*** DATA

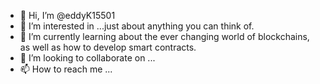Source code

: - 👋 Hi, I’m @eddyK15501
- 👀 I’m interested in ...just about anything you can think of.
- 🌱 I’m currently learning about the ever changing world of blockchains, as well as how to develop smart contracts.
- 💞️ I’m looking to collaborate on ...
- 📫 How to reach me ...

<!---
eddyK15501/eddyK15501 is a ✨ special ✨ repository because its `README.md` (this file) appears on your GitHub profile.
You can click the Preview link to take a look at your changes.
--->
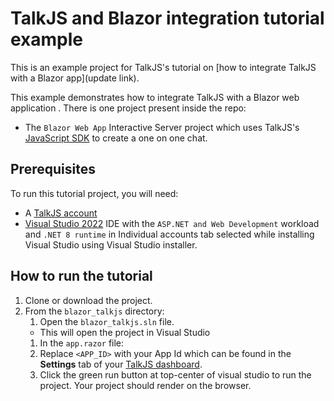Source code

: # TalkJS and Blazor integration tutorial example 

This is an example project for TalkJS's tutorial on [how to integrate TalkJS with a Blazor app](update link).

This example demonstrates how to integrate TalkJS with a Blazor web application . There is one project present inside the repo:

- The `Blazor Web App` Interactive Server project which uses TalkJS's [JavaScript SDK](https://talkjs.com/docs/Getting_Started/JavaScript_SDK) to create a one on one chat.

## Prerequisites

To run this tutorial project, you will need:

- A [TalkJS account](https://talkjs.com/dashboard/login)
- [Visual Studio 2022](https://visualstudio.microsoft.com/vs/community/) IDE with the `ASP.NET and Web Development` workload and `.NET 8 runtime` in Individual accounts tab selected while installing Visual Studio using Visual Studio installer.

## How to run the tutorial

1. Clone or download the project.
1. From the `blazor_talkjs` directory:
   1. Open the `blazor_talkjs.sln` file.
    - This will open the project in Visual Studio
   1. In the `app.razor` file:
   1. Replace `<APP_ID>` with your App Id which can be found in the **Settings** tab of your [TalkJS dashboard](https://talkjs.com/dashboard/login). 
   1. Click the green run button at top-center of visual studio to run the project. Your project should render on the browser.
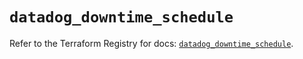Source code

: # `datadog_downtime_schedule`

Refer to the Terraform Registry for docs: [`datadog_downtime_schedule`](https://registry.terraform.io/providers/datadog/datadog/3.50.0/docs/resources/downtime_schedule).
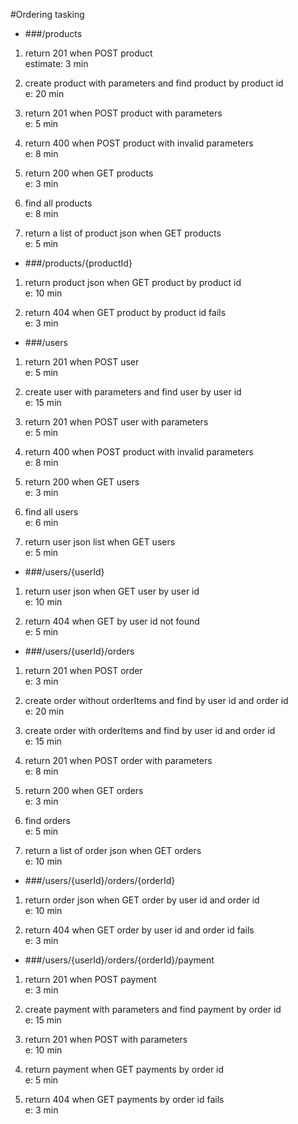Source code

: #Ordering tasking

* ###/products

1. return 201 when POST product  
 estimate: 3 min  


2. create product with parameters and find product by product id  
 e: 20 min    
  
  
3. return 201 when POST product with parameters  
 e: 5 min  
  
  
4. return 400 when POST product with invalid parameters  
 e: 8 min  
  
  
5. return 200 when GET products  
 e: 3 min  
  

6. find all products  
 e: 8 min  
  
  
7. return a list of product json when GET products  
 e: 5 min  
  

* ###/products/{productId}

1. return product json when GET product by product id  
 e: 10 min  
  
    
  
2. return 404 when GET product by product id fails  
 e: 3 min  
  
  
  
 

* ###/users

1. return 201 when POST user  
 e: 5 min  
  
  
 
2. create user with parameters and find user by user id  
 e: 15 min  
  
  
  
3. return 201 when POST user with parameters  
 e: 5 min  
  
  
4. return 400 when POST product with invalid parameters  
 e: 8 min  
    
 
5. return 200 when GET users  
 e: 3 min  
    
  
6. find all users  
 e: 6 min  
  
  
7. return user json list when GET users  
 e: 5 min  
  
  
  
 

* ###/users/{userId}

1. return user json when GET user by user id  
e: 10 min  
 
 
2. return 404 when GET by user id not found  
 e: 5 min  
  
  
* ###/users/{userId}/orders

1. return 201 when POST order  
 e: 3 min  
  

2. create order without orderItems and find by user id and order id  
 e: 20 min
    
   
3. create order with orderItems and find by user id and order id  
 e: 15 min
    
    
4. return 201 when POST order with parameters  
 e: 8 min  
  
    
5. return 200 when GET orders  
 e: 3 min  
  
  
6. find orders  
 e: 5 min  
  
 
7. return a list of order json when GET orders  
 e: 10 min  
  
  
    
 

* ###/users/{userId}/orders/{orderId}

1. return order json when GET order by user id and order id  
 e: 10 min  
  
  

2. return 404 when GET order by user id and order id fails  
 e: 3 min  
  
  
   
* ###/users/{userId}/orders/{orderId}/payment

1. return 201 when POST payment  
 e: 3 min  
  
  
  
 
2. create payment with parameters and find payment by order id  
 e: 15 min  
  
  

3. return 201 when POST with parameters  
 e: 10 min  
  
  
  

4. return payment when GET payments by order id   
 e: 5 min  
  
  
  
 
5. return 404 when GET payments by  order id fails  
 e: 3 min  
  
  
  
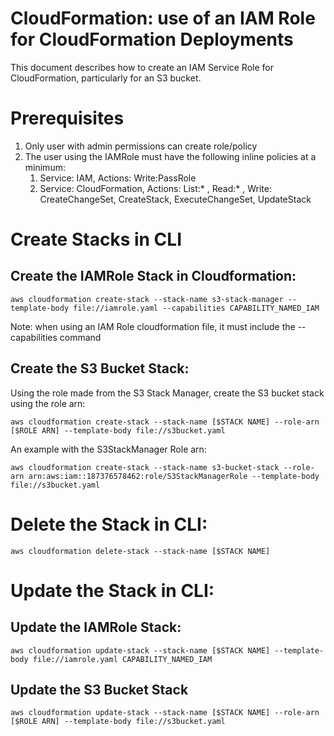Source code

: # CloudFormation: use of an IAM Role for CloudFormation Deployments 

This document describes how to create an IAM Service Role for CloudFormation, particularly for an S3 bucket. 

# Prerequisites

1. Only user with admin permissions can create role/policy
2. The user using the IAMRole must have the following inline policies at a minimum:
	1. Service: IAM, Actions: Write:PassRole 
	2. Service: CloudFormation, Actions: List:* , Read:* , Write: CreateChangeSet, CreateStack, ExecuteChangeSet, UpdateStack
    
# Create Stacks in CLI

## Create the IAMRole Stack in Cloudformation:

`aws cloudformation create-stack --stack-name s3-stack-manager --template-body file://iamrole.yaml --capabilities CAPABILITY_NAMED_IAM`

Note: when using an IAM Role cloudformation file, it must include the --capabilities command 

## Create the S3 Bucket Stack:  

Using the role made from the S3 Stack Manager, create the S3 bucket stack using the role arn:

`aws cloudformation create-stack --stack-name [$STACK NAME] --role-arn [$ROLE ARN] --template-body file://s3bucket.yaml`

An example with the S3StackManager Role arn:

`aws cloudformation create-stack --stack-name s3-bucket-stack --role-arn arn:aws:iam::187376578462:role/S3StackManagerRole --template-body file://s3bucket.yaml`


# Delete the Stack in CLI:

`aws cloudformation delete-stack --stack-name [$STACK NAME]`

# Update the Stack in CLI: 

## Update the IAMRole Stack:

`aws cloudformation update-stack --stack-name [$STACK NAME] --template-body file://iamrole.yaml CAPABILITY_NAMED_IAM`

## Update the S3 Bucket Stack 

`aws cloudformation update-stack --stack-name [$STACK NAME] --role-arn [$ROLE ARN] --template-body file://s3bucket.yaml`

******
*** DATA

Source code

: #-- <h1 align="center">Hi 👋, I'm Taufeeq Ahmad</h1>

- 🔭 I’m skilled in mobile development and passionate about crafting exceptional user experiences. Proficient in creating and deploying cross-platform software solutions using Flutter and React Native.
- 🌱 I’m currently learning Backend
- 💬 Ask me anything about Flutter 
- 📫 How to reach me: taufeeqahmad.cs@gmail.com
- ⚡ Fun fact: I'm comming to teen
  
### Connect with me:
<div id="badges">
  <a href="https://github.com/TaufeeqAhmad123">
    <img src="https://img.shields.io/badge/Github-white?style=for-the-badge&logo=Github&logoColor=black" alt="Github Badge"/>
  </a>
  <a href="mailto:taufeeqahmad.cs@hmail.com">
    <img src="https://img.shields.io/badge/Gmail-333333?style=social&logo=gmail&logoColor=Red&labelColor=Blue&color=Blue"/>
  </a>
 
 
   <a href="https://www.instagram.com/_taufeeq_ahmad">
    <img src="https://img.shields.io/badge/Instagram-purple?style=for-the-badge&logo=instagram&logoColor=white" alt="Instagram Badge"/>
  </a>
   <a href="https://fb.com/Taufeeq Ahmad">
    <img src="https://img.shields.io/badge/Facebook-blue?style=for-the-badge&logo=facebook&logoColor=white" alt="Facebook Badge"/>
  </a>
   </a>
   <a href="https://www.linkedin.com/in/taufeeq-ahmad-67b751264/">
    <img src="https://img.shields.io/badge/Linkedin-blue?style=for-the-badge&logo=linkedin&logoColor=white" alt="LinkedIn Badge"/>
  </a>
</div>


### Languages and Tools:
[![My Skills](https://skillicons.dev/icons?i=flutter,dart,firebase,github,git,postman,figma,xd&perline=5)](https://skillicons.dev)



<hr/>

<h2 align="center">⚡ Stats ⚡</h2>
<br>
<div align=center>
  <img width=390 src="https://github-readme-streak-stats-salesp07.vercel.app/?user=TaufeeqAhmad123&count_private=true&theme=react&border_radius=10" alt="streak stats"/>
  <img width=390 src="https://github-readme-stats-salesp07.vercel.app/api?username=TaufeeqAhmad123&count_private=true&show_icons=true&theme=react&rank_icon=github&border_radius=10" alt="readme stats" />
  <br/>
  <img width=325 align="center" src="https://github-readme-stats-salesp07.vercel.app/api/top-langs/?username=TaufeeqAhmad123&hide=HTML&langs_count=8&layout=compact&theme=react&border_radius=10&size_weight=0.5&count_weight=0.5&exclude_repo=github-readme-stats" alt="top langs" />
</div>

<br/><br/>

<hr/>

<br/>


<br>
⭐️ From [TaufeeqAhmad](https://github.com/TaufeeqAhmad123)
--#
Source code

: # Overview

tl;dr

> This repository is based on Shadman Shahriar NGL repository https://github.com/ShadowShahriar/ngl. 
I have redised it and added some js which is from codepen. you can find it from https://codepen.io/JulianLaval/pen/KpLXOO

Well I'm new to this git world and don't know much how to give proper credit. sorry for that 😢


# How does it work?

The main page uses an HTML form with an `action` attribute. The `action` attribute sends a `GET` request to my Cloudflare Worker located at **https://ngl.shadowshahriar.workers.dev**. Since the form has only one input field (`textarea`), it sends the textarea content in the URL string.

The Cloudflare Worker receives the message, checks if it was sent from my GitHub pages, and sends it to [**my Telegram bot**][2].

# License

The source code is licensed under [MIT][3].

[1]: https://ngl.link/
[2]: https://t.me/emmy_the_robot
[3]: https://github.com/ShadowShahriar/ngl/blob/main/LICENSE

******

§ **TASK TO CARRY OUT**
Give a count of the lines above that include the word "href", and add nothing to it.

§ **WRITTEN SOLUTION**
5